[Data excerpts]
****************

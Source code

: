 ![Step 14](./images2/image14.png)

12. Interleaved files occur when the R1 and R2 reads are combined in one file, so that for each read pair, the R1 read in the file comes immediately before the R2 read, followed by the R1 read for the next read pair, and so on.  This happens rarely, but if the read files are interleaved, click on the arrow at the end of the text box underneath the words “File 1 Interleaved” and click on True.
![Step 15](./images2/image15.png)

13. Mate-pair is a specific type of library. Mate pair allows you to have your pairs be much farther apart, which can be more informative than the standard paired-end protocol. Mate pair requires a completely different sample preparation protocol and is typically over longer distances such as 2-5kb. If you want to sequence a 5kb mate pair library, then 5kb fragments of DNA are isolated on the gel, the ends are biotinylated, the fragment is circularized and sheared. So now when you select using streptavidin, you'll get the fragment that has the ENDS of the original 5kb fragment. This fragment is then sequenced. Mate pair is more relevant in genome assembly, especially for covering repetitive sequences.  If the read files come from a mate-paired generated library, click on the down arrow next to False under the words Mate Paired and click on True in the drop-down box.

****************

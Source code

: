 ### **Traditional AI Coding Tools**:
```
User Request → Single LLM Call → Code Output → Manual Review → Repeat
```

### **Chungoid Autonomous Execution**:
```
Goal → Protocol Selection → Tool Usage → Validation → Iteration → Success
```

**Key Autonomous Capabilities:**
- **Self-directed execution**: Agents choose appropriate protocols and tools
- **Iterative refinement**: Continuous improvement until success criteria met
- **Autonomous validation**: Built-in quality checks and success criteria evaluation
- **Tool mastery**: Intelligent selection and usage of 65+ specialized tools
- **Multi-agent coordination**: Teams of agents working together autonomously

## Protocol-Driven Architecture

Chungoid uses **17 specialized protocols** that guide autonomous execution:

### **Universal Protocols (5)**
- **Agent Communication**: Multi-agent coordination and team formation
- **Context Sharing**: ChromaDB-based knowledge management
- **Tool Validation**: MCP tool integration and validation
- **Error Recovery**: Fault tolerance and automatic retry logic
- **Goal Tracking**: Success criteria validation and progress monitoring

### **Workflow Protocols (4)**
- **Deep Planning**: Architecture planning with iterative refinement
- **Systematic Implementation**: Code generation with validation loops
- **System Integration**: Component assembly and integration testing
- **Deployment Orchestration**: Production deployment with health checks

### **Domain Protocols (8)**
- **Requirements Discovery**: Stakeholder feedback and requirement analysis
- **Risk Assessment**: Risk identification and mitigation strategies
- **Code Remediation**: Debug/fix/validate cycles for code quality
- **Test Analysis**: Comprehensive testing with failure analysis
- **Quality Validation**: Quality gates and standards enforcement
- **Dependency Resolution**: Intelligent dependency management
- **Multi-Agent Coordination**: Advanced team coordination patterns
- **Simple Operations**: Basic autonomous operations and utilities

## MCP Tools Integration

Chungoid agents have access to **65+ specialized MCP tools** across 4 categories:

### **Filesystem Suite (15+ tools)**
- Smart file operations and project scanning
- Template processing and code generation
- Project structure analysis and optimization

****************

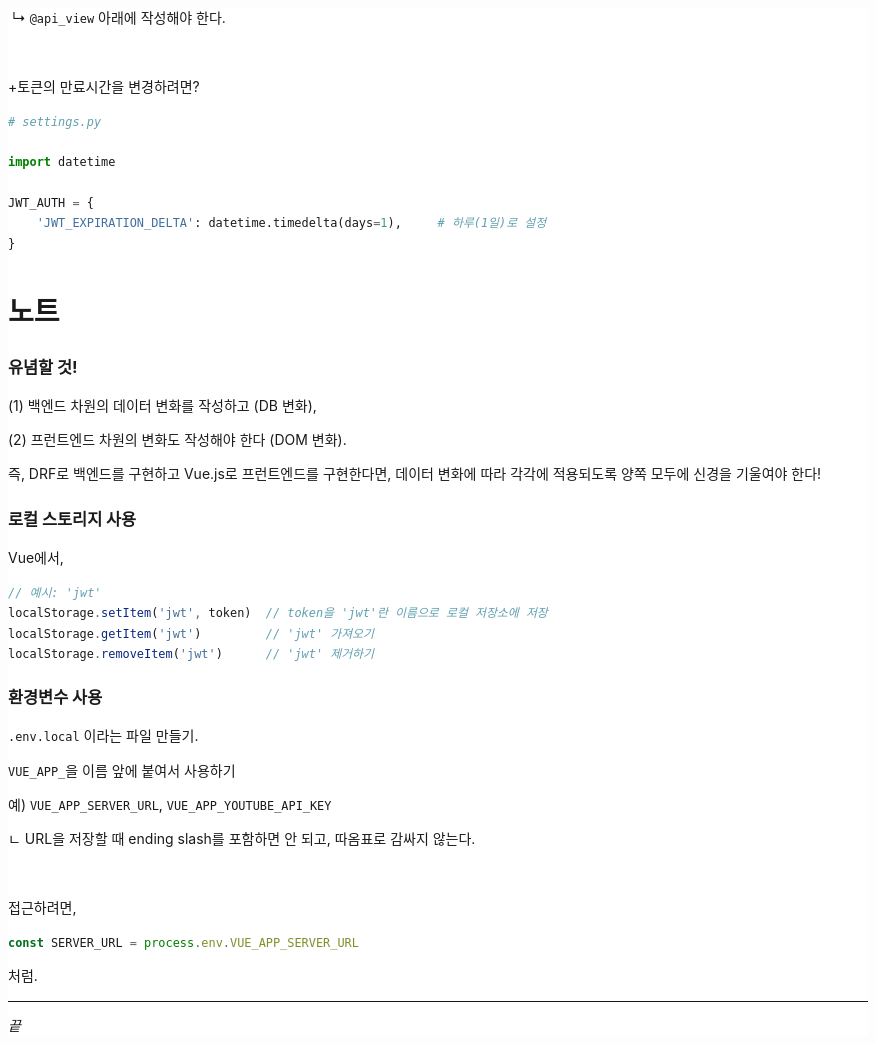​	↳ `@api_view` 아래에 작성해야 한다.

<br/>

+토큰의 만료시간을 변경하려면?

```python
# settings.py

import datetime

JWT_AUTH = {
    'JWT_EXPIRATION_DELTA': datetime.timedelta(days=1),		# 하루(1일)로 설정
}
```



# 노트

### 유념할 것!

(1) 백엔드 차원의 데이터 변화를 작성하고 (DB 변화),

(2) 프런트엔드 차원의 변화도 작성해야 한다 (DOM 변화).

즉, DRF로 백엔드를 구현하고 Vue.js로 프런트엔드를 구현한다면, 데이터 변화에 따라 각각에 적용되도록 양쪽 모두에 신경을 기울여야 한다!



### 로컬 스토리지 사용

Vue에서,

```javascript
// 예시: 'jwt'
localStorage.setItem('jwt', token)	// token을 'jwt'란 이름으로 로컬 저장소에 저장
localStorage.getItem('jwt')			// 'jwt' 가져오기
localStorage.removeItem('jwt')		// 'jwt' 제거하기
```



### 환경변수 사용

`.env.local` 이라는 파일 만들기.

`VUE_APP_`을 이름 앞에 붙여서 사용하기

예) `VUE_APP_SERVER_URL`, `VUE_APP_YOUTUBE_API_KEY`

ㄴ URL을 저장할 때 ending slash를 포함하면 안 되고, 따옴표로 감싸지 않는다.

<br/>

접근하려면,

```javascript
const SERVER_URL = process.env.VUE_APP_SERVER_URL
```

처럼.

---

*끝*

****************

*Assignment:*
Every line of the data above that contains the word "read" should be counted; please give the total alone.

*Solution to this exercise:*
2